Zen Photon Garden - andyjohnson0
http://scanlime.org/2013/04/zen-photon-garden/

======
daeken
I'm amazed that this runs wholly on the CPU. Seriously tempted to build a
WebGL demo using similar concepts, with the addition of lenses and other
optical geometry. It'd be tough to beat this in terms of the sheer cool
factor, though.

------
pawelwentpawel
Great work! I just managed to create a godly looking "lolcat" -
<http://www.bit.ly/ZKtfnS> ;)

If create any closed shape (using lines set at 100% reflective) around the
light source, it seems to stop working so nicely. Are the rays just being
reflected around in an infinite loop?

------
Aardwolf
> If it gets popular, I’d love to create an iOS app. The web site works on iOS
> in a minimal capacity, but it’s slow and not at all fun to use. Sculpting
> with light on the iPad seems like a natural fit.

Why not instead make it animate to music and turn it into a good old Winamp or
XMMS plugin? :)

------
ninjay
I wonder what an actual artist could do with this. I was able to make a
hallway by playing with perspective:
[http://zenphoton.com/#AAQAAkAB9gCNlAAKAbwA0AIzANAAVakBoQDyAk...](http://zenphoton.com/#AAQAAkAB9gCNlAAKAbwA0AIzANAAVakBoQDyAkoA8gBVqQGUAQYCUgEGAFWpAXoBJQJeASQAVakBZAFDAm4BQgBVqQE+AWsCjgFpAFWpARUBoAKoAZwAVakA+AHFAsQBvwBVqQDbAe0C0QHmAFWpALoCCQLmAgAAVak=)

Also, you may want to integrate a URL shortener with the 'Share link'
button... [https://developers.google.com/api-client-
library/javascript/...](https://developers.google.com/api-client-
library/javascript/samples/samples)

------
kailuowang
I love it! I am tempted to add the function to be able to add more light
sources with different colors, though it might need a different name for that
garden.

------
wladimir
Very nice! Feels very atmospheric and relaxing.

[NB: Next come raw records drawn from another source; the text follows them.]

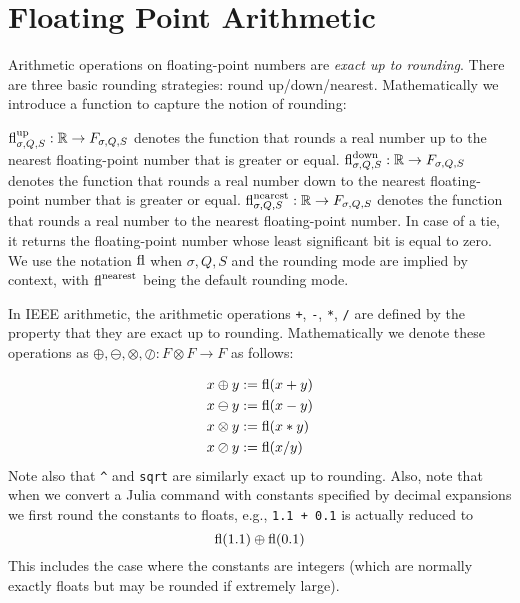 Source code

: 
\section{Floating Point Arithmetic}
Arithmetic operations on floating-point numbers are  \emph{exact up to rounding}. There are three basic rounding strategies: round up/down/nearest. Mathematically we introduce a function to capture the notion of rounding:

\begin{definition}[rounding] ${\rm fl}^{\rm up}_{\ensuremath{\sigma},Q,S} : \mathbb R \rightarrow F_{\ensuremath{\sigma},Q,S}$ denotes the function that rounds a real number up to the nearest floating-point number that is greater or equal. ${\rm fl}^{\rm down}_{\ensuremath{\sigma},Q,S} : \mathbb R \rightarrow F_{\ensuremath{\sigma},Q,S}$ denotes the function that rounds a real number down to the nearest floating-point number that is greater or equal. ${\rm fl}^{\rm nearest}_{\ensuremath{\sigma},Q,S} : \mathbb R \rightarrow F_{\ensuremath{\sigma},Q,S}$ denotes the function that rounds a real number to the nearest floating-point number. In case of a tie, it returns the floating-point number whose least significant bit is equal to zero. We use the notation ${\rm fl}$ when $\ensuremath{\sigma},Q,S$ and the rounding mode are implied by context, with ${\rm fl}^{\rm nearest}$ being the default rounding mode. \end{definition}

In IEEE arithmetic, the arithmetic operations \texttt{+}, \texttt{-}, \texttt{*}, \texttt{/} are defined by the property that they are exact up to rounding.  Mathematically we denote these operations as $\ensuremath{\oplus}, \ensuremath{\ominus}, \ensuremath{\otimes}, \ensuremath{\oslash} : F \ensuremath{\otimes} F \ensuremath{\rightarrow} F$ as follows:


\begin{align*}
x \ensuremath{\oplus} y &:= {\rm fl}(x+y) \\
x \ensuremath{\ominus} y &:= {\rm fl}(x - y) \\
x \ensuremath{\otimes} y &:= {\rm fl}(x * y) \\
x \ensuremath{\oslash} y &:= {\rm fl}(x / y)
\end{align*}
Note also that  \texttt{\^{}} and \texttt{sqrt} are similarly exact up to rounding. Also, note that when we convert a Julia command with constants specified by decimal expansions we first round the constants to floats, e.g., \texttt{1.1 + 0.1} is actually reduced to
\[
{\rm fl}(1.1) \ensuremath{\oplus} {\rm fl}(0.1)
\]
This includes the case where the constants are integers (which are normally exactly floats but may be rounded if extremely large).

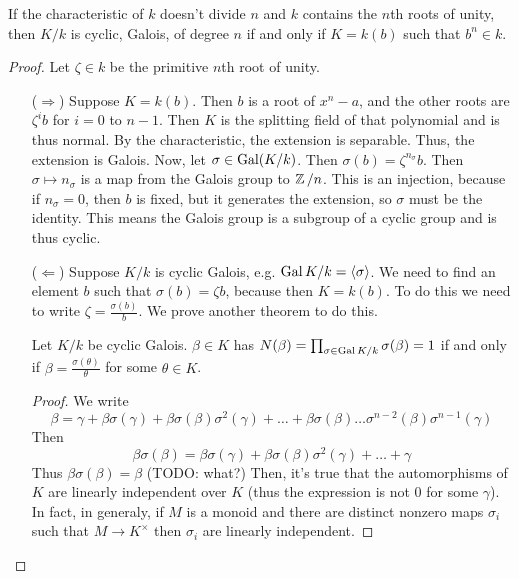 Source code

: \begin{theorem}
    If the characteristic of $k$ doesn't divide $n$ and $k$
    contains the $n$th roots of unity,
    then $K/k$ is cyclic, Galois, of degree $n$
    if and only if $K = k(b)$ such that $b^n \in k$.
    \begin{proof}
        Let $\zeta \in k$ be the primitive $n$th root of unity.
        \begin{itemize}
            \item [($\Rightarrow$)] Suppose $K = k(b)$. Then $b$ is a root of $x^n - a$,
            and the other roots are $\zeta^i b$ for $i = 0$ to $n - 1$. Then $K$ is the splitting
            field of that polynomial and is thus normal. By the characteristic, the extension is separable. Thus, 
            the extension is Galois. Now, let $\sigma \in \operatorname{Gal}(K/k)$. Then 
            $\sigma(b) = \zeta^{n_{\sigma}} b$. Then $\sigma \mapsto n_{\sigma}$
            is a map from the Galois group to $\operatorname{\mathbb{Z}}/n$. This is an injection, because if $n_{\sigma} = 0$,
            then $b$ is fixed, but it generates the extension, so $\sigma$ must be the identity.
            This means the Galois group is a subgroup of a cyclic group and is thus cyclic.
            \item [($\Leftarrow$)] Suppose $K/k$ is cyclic Galois, e.g. $\operatorname{Gal} K/k = \langle \sigma \rangle$.
            We need to find an element $b$ such that $\sigma(b) = \zeta b$, because then $K = k(b)$.
            To do this we need to write $\zeta = \frac{\sigma(b)}{b}$. We prove another theorem to do this.
            \begin{theorem}
                Let $K/k$ be cyclic Galois.
                $\beta \in K$ has $N(\beta) = \prod_{\sigma \in \operatorname{Gal} K/k} \sigma(\beta) = 1$
                if and only if $\beta = \frac{\sigma(\theta)}{\theta}$ for some $\theta \in K$.
                \begin{proof}
                    We write 
                    \[ \beta = \gamma + \beta \sigma(\gamma) + \beta \sigma(\beta) \sigma^2(\gamma) + \dots + \beta \sigma(\beta) \dots \sigma^{n - 2}(\beta) \sigma^{n - 1}(\gamma)\]
                    Then
                    \[ \beta \sigma(\beta) = \beta \sigma(\gamma) + \beta \sigma(\beta) \sigma^2(\gamma) + \dots +\gamma\]
                    Thus $\beta \sigma(\beta) = \beta$ (TODO: what?)
                    Then, it's true that the automorphisms of $K$ are linearly independent over $K$ (thus the expression is not $0$ for some $\gamma$).
                    In fact, in generaly, if $M$ is a monoid and there are distinct nonzero maps $\sigma_i$ such that $M \to K^{\times}$ then $\sigma_i$ are linearly independent.

\end{proof}
\end{theorem}
\end{itemize}
\end{proof}
\end{theorem}
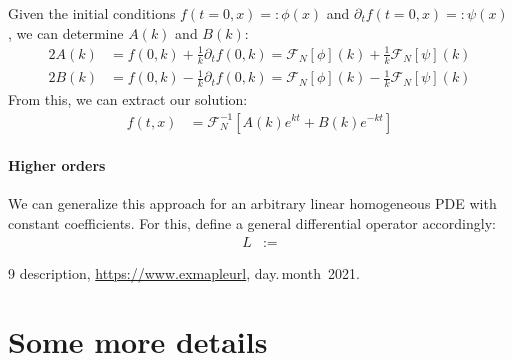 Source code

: \documentclass[english, parskip=full]{scrreprt}
\newcommand{\klam}{}
\begin{document}
Given the initial conditions $f(t=0,x)=:\phi(x)$ and $\partial_tf(t=0,x)=:\psi(x)$, we can determine $A(k)$ and $B(k)$:
\begin{align*}
2A(k)&=f(0,k)+\frac{1}{k}\partial_tf(0,k)=\mathcal{F}_N[\phi](k)+\frac{1}{k}\mathcal{F}_N[\psi](k)\\
2B(k)&=f(0,k)-\frac{1}{k}\partial_tf(0,k)=\mathcal{F}_N[\phi](k)-\frac{1}{k}\mathcal{F}_N[\psi](k)
\end{align*}
From this, we can extract our solution:
\begin{align*}
f(t,x)&=\mathcal{F}_N^{-1}\klam\left[ {A(k)e^{kt}+B(k)e^{-kt}} \right]
\end{align*}
\subsubsection{Higher orders}
We can generalize this approach for an arbitrary linear homogeneous PDE with constant coefficients. For this, define a general differential operator accordingly:
\begin{align*}
L&:=
\end{align*}

\begin{thebibliography}{9}
 description, \url{https://www.exmapleurl}, day.\,month~2021.
\end{thebibliography}

\appendix
\chapter{Some more details}
\end{document}
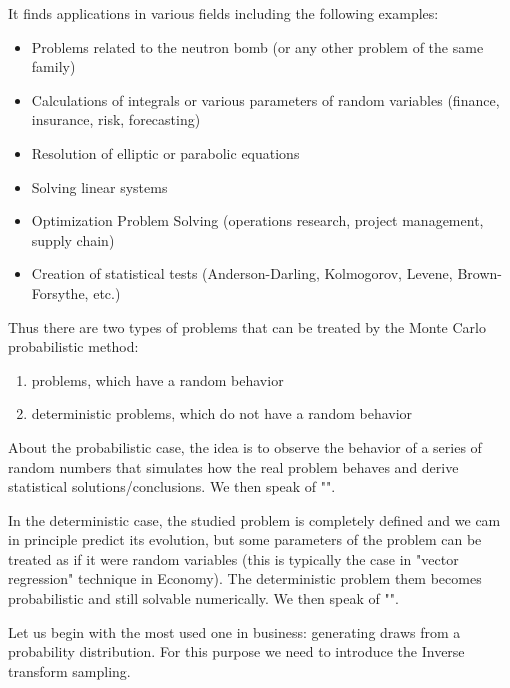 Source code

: 	It finds applications in various fields including the following examples:
	\begin{itemize}
		\item Problems related to the neutron bomb (or any other problem of  the same family)

		\item Calculations of integrals or various parameters of random variables (finance, insurance, risk, forecasting)
	
		\item Resolution of elliptic or parabolic equations

		\item Solving linear systems

		\item Optimization Problem Solving (operations research, project management, supply chain)

		\item Creation of statistical tests (Anderson-Darling, Kolmogorov, Levene, Brown-Forsythe, etc.)
	\end{itemize}
	Thus there are two types of problems that can be treated by the Monte Carlo probabilistic method:
	\begin{enumerate}
		\item  problems, which have a random behavior 

		\item deterministic problems, which do not have a random behavior
	\end{enumerate}
	
	About the probabilistic case, the idea is to observe the behavior of a series of random numbers that simulates how the real problem behaves and derive statistical solutions/conclusions. We then speak of "".

	In the deterministic case, the studied problem is completely defined and we cam in principle predict its evolution, but some parameters of the problem can be treated as if it were random variables (this is typically the case in "vector regression" technique in Economy). The deterministic problem them becomes probabilistic and still solvable numerically. We then speak of "".
	
	Let us begin with the most used one in business: generating draws from a probability distribution. For this purpose we need to introduce the Inverse transform sampling.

It makes me think of a bit of a Matrioshka Brain structure (for example from
the Alistair Reynolds story Troika), with a star and surrounding shells that
capture ever more of the light.

Technically, it takes a similar approach to "real time" raytracing as the
cycles render engine in Blender, increasing the number of samples (thus
decreasing the noise) over time.

------
ctdonath
I like visual "toy" apps, interactive if you like and slow self-changing if
you don't. Porting this to iOS would be great; one of those "if you don't I
will" sorta things.

------
davesque
I love this. It's so pleasing to look at.

------
giuliano108
Really cool (in a Zen kind of way)! :)

------
nness
This is gorgeous!